Mar 28, 2005 — by LinuxDevices Staff — from the LinuxDevices Archive

Faraday Technology has released a customizable SoC (system-on-chip) in its application-specific “structured ASIC” product family. The PeripheralComposer-1 (PC-1) is based on an ARM processor core, integrates USB and Ethernet, and is supported by a comprehensive set of software and hardware development tools, including Linux, according to the company.

In addition to providing the functions of an interface-oriented, ARM-based SoC, the PC-1 implements a large, “flexible” and “structured” ASIC region that enables the addition of customer-specific functions. According to Faraday, the PC-1 base array also includes a number of IP blocks that are “essential to data networking and system interconnection.” The base array is pre-verified and pre-manufactured, significantly reducing customers' design and manufacturing time, the company adds.


Peripheral Composer-1 Block Diagram
(Click image for larger view)

Key features included in the base array, according to Faraday, are:

  • Processor:
    • 190 MHz 32-bit ARMv4 instruction set
    • Memory management unit
    • 16KB instruction cache, 16KB data cache
    • JTAG ICE
  • Memory Controllers:
    • Static memory controller supports SRAM, and Flash
    • SDRAM controller
  • Encryption Engine:
    • DES / Triple-DES / AES encryption and decryption compliant with NIST standard
    • AES 128/192/256-bit keys
  • 10/100 Ethernet MAC and PHY
  • USB 2.0 OTG controller and PHY
  • USB 2.0 device controller and PHY
  • 8-channel 10-bit 200K sample/second ADC
  • 802.11b wireless LAN modem (optional)
  • Other Peripherals:
    • Power Management
    • 5 I2C Cores
    • SSP
    • 2 UARTs
    • RTC, Timer, Watchdog Timer, Interrupt Controller

The custom logic consists of 1 million MPCA (Metal Programmable Cell Array) gates and 60 KB of memory.
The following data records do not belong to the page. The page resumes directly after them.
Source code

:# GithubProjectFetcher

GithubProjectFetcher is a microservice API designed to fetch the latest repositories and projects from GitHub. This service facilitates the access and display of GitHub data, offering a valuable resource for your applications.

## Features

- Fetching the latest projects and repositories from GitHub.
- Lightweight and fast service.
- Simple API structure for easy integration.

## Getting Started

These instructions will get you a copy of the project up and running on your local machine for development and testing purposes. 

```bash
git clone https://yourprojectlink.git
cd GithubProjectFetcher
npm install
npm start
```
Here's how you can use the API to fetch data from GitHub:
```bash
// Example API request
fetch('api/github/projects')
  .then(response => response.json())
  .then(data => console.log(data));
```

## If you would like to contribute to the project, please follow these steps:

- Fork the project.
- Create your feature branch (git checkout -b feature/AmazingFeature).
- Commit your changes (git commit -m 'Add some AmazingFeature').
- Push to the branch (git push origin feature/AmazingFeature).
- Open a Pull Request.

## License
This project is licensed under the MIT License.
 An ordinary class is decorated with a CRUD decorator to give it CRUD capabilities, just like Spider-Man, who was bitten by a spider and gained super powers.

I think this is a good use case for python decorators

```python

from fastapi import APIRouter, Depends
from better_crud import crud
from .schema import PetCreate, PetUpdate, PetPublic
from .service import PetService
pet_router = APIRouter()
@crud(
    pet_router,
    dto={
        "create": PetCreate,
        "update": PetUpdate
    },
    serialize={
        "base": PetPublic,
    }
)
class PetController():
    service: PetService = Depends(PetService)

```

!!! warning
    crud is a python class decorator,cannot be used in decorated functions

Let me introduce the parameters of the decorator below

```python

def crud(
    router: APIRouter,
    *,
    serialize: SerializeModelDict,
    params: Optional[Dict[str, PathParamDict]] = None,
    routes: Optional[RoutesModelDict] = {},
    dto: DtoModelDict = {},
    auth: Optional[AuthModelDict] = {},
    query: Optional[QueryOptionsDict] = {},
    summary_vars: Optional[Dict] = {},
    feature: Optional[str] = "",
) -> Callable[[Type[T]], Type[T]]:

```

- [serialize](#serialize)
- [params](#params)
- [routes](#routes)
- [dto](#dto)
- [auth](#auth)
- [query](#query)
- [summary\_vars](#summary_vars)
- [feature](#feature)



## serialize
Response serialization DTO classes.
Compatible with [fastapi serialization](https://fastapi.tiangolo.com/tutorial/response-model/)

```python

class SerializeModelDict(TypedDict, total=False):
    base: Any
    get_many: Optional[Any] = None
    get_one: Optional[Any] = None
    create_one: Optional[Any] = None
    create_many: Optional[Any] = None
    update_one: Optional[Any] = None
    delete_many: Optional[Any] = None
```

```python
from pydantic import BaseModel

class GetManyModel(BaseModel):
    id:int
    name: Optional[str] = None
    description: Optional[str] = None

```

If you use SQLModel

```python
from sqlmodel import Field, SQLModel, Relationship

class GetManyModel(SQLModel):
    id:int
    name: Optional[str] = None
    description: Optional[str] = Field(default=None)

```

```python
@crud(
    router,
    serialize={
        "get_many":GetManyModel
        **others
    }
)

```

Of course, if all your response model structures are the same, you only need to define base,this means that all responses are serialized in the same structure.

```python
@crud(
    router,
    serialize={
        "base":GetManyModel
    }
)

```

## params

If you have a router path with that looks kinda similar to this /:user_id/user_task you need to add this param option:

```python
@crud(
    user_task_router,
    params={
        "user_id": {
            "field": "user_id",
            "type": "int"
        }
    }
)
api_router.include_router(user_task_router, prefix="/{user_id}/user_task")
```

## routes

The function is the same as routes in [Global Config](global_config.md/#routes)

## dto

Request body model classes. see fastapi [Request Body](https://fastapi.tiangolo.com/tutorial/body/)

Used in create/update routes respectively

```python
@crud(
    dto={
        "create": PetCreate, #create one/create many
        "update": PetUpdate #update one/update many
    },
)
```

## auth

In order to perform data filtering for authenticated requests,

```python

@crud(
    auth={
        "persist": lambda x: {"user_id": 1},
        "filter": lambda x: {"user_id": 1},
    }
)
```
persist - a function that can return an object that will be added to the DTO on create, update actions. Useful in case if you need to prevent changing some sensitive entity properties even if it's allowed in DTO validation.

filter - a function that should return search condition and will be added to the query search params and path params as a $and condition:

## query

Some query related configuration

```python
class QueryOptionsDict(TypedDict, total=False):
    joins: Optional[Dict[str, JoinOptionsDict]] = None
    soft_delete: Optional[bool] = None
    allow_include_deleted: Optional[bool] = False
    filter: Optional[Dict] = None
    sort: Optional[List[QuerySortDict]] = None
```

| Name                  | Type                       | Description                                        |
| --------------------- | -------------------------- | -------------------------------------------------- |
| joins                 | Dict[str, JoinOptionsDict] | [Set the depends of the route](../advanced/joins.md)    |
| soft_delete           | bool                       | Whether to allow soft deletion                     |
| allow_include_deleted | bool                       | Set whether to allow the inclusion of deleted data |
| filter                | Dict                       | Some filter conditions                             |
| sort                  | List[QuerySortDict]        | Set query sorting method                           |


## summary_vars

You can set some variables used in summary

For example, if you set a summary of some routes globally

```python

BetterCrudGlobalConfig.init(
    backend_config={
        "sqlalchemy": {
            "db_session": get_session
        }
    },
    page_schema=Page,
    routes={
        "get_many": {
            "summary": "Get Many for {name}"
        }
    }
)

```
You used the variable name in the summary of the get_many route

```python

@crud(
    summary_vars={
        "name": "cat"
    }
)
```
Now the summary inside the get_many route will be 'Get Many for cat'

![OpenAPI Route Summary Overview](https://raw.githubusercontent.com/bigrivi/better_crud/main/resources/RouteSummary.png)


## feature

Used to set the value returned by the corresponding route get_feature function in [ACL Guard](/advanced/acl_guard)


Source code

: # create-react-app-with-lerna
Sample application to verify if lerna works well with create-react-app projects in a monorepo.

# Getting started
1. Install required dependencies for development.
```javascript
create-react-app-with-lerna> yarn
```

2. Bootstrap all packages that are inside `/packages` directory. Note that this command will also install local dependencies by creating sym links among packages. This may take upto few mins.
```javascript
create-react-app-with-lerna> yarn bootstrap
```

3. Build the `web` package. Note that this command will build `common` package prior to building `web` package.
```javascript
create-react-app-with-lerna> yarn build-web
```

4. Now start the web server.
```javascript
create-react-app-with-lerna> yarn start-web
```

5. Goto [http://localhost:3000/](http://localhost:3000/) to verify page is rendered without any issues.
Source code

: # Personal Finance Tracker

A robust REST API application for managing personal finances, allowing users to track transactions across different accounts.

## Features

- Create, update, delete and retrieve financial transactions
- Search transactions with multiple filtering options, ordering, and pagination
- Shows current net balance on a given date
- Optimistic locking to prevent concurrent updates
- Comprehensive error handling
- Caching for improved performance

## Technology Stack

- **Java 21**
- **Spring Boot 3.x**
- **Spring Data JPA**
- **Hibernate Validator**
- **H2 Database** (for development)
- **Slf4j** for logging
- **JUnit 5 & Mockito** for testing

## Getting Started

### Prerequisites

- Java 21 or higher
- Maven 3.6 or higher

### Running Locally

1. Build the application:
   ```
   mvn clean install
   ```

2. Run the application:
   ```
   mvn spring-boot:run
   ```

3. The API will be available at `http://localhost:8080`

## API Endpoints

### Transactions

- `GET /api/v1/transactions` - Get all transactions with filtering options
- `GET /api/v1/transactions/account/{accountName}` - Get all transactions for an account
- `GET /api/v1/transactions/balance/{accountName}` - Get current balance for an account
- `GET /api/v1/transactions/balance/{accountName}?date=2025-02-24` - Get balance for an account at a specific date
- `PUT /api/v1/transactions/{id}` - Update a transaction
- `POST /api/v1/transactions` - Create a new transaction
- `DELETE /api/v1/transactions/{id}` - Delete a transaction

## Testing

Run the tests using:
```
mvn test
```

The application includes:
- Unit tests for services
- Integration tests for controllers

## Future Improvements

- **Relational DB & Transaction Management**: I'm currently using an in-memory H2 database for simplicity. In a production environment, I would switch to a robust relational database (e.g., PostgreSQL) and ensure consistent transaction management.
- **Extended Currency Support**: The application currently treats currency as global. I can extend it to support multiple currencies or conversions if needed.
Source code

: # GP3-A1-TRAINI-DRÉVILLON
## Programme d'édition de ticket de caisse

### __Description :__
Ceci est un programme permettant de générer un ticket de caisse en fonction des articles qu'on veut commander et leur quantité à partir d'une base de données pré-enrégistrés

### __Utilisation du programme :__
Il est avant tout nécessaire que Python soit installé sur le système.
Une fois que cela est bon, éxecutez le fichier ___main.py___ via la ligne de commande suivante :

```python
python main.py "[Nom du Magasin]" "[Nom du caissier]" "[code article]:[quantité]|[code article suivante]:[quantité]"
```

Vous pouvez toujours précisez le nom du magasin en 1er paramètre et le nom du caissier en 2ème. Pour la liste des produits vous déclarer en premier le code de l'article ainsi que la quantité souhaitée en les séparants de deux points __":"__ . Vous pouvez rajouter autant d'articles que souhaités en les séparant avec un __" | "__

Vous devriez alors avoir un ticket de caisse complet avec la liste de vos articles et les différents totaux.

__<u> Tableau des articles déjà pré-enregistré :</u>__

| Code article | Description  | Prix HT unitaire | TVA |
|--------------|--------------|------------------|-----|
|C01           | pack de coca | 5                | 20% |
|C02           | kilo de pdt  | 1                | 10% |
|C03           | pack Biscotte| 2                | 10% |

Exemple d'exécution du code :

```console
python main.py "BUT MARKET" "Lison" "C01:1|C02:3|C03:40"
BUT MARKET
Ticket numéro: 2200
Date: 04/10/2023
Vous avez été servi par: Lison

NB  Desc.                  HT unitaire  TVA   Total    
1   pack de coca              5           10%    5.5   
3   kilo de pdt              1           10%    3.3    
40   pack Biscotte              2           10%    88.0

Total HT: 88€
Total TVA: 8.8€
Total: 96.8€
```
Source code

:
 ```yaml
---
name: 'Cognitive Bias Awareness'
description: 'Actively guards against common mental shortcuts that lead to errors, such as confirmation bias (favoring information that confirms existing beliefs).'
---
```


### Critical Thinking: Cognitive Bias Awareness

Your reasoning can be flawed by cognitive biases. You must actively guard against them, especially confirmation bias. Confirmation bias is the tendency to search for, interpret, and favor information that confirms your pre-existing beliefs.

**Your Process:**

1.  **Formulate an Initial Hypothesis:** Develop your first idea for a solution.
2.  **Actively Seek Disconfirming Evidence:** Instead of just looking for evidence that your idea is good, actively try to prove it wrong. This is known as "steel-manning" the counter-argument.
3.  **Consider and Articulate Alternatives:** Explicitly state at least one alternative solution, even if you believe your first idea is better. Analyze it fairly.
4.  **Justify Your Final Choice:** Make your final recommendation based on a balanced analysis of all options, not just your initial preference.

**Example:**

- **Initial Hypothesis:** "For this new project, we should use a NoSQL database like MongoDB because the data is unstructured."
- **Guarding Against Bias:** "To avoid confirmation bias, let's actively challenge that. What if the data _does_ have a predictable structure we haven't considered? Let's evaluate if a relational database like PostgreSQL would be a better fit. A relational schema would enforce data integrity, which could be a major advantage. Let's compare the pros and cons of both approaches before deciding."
MPCA has 70 percent of the density and 90 percent of the performance of standard cells, and implements customization using the top three metal layers, according to the company. 153 pins are available for I/O. The device is built on UMC's 0.18um process technology, and is packaged in a 308-/388-/484-pin FBGA.

The PC-1 is supported by comprehensive development tools, including the above A320 emulation platform for SoC integration and verification during early development


Faraday says it offers a comprehensive set of software and hardware development tools, including: Linux and Windows CE operating systems, an IDE with compiler, assembler and linker, companion IP drivers, ICE, IA protocols, evaluation boards, and documentation.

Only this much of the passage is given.